You are right also in advising that the boundary line between the states of Oregon and Washington is difficult of determination. The Supreme Court of the United States, in determining this line, confined itself to the narrow facts before it (Washington v. Oregon, 211 U.S. 127), and took occasion to recommend, as we again do, the determination thereof by joint agreement. (Washington v. Oregon, 215 U.S. 205.)
The precise boundary line between the states of Oregon and Washington in the vicinity of "The Dalles Celilo Locks", under the decisions just cited, is the varying center of the main channel of the Columbia River. (Section 1, Article 24, Washington Constitution.)

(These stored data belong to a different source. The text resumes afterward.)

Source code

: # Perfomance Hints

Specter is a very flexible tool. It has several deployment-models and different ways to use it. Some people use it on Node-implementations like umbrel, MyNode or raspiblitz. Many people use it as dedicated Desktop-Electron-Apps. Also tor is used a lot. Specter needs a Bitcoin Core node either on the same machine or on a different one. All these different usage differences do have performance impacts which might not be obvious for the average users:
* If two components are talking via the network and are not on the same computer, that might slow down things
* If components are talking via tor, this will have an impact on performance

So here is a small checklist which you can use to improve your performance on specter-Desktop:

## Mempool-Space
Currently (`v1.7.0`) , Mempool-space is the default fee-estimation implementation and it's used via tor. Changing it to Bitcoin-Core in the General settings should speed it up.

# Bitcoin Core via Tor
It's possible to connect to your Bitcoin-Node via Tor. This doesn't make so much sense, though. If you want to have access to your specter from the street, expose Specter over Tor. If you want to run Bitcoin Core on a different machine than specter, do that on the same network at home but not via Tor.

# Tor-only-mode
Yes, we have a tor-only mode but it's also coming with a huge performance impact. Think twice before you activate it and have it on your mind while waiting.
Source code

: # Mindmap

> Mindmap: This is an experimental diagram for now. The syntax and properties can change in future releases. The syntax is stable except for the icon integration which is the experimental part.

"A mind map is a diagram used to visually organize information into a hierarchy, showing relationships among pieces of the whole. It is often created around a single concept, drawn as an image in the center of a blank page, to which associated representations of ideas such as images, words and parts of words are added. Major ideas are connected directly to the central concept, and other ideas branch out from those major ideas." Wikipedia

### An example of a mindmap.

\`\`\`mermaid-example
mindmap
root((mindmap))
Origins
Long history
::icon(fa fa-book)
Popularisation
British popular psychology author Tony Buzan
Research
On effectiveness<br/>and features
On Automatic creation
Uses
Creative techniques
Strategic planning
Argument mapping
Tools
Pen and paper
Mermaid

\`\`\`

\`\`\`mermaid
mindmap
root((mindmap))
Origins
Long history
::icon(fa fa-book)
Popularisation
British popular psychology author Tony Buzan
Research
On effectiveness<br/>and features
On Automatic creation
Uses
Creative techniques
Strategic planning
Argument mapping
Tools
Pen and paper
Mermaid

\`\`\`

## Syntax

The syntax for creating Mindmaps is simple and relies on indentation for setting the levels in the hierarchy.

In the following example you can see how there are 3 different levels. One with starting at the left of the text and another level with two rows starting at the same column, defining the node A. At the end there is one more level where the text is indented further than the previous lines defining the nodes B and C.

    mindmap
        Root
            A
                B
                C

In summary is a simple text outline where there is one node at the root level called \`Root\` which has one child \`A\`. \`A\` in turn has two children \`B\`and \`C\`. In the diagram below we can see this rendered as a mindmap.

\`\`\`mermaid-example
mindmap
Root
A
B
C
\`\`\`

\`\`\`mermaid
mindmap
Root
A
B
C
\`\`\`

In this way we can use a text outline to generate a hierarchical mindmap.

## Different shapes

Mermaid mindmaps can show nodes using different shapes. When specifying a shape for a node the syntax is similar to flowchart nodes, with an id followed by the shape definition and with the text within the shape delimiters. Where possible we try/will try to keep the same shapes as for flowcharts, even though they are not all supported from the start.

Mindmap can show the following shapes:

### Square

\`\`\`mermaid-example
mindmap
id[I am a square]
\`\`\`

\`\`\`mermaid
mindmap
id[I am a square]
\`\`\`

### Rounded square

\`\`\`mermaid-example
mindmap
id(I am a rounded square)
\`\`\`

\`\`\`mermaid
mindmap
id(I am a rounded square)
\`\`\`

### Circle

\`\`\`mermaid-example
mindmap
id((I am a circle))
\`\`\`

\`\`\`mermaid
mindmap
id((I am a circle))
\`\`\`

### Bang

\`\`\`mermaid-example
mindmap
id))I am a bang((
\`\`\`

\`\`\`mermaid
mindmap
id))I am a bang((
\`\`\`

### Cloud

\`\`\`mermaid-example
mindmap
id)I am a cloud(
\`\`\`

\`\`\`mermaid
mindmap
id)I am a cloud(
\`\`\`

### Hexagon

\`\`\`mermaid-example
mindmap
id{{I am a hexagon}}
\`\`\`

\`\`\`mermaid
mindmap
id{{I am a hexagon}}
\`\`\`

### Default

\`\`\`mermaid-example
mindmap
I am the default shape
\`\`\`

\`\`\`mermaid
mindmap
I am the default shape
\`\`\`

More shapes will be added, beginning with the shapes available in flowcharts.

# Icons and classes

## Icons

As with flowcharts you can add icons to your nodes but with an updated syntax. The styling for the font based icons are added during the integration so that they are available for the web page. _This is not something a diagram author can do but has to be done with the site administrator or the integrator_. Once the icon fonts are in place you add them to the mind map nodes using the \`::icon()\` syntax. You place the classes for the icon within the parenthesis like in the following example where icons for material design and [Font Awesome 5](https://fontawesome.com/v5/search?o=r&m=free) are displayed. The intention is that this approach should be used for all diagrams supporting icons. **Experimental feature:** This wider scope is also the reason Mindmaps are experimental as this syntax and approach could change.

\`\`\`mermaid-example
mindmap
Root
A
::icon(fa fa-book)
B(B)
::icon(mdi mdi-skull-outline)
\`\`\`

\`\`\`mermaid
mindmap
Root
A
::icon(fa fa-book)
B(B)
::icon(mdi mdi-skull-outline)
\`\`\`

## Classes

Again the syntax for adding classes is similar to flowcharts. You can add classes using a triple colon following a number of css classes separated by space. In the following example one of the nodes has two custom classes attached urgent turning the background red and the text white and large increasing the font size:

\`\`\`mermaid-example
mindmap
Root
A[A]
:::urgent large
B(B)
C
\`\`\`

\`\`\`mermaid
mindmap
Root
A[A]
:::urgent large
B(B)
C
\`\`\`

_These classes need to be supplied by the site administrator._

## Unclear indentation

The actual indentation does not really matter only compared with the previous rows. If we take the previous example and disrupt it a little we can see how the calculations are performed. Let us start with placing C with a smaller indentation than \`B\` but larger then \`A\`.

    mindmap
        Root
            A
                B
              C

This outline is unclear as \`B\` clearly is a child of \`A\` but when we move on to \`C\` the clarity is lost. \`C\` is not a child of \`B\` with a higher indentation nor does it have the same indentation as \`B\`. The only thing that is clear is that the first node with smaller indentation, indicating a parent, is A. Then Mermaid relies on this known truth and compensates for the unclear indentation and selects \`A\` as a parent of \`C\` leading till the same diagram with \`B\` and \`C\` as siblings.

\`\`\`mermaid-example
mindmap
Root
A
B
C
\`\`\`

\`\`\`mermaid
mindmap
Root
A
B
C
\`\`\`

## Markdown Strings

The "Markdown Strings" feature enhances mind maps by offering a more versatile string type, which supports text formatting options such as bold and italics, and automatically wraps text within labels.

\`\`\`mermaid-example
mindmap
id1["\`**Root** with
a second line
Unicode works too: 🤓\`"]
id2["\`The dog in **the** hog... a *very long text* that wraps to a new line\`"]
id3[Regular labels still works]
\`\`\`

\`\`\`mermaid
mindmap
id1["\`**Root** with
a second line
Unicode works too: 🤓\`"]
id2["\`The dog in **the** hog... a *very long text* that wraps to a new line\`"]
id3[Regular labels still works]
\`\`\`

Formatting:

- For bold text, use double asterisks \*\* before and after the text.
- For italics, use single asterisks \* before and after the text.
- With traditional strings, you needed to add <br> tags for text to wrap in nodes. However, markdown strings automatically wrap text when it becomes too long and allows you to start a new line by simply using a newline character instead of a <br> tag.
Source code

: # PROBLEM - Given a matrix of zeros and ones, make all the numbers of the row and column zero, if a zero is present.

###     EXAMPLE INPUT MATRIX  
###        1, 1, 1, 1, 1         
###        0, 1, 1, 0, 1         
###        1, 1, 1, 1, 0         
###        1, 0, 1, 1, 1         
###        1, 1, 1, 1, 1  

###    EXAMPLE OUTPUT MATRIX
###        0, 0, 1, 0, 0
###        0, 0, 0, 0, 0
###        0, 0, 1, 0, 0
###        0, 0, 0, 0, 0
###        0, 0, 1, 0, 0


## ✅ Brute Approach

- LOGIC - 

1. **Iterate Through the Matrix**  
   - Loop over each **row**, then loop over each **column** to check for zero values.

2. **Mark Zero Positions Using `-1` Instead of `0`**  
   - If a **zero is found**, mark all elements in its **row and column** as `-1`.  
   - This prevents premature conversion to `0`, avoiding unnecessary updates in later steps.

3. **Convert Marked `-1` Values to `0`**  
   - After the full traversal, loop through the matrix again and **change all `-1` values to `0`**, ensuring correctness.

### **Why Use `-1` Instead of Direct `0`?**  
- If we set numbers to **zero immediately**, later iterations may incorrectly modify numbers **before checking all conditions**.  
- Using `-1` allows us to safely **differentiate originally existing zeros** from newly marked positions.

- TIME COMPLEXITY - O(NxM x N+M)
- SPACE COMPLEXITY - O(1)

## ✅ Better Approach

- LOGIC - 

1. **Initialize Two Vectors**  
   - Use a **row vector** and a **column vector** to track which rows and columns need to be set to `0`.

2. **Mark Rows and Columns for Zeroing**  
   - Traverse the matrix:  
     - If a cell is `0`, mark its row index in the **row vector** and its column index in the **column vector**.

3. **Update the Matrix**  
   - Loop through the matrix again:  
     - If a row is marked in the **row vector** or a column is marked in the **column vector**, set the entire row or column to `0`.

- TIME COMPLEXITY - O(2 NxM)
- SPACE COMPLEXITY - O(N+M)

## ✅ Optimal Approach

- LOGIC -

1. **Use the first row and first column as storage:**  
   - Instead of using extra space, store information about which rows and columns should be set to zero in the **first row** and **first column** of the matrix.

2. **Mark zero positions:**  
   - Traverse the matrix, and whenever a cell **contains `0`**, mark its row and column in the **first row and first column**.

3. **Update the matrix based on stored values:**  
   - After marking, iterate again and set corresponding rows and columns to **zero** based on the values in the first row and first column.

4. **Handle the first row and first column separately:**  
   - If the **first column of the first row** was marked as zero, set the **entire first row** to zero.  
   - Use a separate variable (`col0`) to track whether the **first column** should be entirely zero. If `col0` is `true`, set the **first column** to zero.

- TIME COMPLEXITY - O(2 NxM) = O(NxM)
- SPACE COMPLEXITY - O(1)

The Supreme Court of the United States said that the widest channel does not mean the broadest expanse of water, but "simply the widest expanse of water which can reasonably be called a channel." (Washington v. Oregon, 214 U.S. 205, at p. 216.)

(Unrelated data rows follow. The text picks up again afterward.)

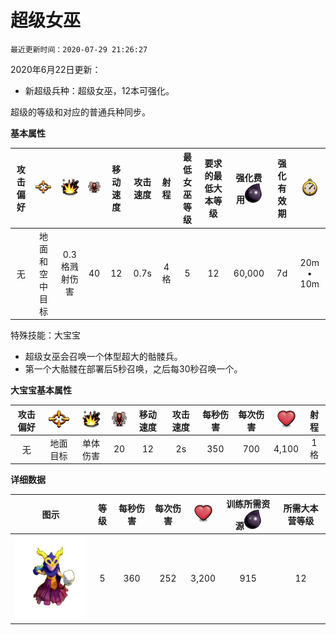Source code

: # 超级女巫

`最近更新时间：2020-07-29 21:26:27`

2020年6月22日更新：
- 新超级兵种：超级女巫，12本可强化。

超级的等级和对应的普通兵种同步。


**基本属性**

|攻击偏好|![目标](/wiki/Other/Target.png "目标")|![攻击类型](/wiki/Other/AttackType.png "攻击类型")|![人口](/wiki/Other/Troops.png "人口")|移动速度|攻击速度|射程|最低女巫等级|要求的最低大本等级|强化费用![强化费用](/wiki/Other/Dark_Elixir.png "强化费用")|	强化有效期|![训练时间](/wiki/Other/Clock.png "训练时间")|
|:-:|:-:|:-:|:-:|:-:|:-:|:-:|:-:|:-:|:-:|:-:|:-:|
|无|地面和空中目标|0.3格溅射伤害|40|12|0.7s|4格|5|12|60,000|7d|20m • 10m|

特殊技能：大宝宝
* 超级女巫会召唤一个体型超大的骷髅兵。
* 第一个大骷髅在部署后5秒召唤，之后每30秒召唤一个。

**大宝宝基本属性**

|攻击偏好|![目标](/wiki/Other/Target.png "目标")|![攻击类型](/wiki/Other/AttackType.png "攻击类型")|![人口](/wiki/Other/Troops.png "人口")|移动速度|攻击速度|每秒伤害|每次伤害|![生命值](/wiki/Other/Heart.png "生命值")|射程|
|:-:|:-:|:-:|:-:|:-:|:-:|:-:|:-:|:-:|:-:|
|无|地面目标|单体伤害|20|12|2s|350|700|4,100|1格|


**详细数据**

|图示|等级|每秒伤害|每次伤害|![生命值](/wiki/Other/Heart.png "生命值")|训练所需资源![黑油](/wiki/Other/Dark_Elixir.png "黑油")|所需大本营等级|
|:-:|:-:|:-:|:-:|:-:|:-:|:-:|
|![Super Witch](/wiki/Troops/HomeVillage/SuperWitch/Lv5.png)|5|360|252|3,200|915|12|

The necessity still remains of determining the precise center of the main channel, regardless of the width of the river or the stage of the water therein.
The construction of an artificial channel does not change the precise boundary line determined as a matter of fact from the foregoing definition. The boundary line would remain the varying center of the original channel, although a new channel might become the present main channel.
Missouri v. Nebraska, 196 U.S. 23.
Washington v. Oregon, 214 U.S. 205.
Our letter of August 19, 1941, to Hon. B. T. McCauley, Director of Game.
Our letter of March 31, 1944, to Mr. T. M. McIntyre, Supervisor of the Tax Commission.